Data records
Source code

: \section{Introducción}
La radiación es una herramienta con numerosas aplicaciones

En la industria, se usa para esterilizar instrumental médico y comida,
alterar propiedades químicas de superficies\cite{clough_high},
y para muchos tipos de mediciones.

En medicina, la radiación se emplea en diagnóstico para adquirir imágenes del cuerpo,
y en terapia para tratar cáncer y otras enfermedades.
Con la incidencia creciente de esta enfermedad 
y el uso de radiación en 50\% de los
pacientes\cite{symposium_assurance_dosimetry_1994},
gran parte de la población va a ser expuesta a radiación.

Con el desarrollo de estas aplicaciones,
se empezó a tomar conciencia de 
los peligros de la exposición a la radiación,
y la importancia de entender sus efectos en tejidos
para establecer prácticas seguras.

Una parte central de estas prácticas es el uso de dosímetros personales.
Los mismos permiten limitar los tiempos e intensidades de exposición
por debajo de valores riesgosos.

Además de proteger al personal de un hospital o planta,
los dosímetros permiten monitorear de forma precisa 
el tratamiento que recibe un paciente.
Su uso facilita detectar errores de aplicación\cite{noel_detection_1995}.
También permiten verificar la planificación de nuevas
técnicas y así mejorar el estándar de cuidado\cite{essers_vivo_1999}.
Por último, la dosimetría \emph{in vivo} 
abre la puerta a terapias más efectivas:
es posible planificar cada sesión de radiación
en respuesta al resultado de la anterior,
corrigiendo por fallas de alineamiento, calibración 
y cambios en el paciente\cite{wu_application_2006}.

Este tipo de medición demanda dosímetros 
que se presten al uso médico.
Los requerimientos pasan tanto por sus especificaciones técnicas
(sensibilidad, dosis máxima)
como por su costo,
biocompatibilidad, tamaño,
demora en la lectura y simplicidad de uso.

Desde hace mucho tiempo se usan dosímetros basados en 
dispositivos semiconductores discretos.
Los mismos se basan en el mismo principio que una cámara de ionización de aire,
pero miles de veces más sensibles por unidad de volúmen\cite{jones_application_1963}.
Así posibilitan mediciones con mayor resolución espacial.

What you are asked to do
Using the entries above, output exactly the lines between the line holding "técnicas y así" and the line holding "demora en la lectura y simplicidad de uso.", end lines included, and nothing more.

Written response
técnicas y así mejorar el estándar de cuidado\cite{essers_vivo_1999}.
Por último, la dosimetría \emph{in vivo} 
abre la puerta a terapias más efectivas:
es posible planificar cada sesión de radiación
en respuesta al resultado de la anterior,
corrigiendo por fallas de alineamiento, calibración 
y cambios en el paciente\cite{wu_application_2006}.

Este tipo de medición demanda dosímetros 
que se presten al uso médico.
Los requerimientos pasan tanto por sus especificaciones técnicas
(sensibilidad, dosis máxima)
como por su costo,
biocompatibilidad, tamaño,
demora en la lectura y simplicidad de uso.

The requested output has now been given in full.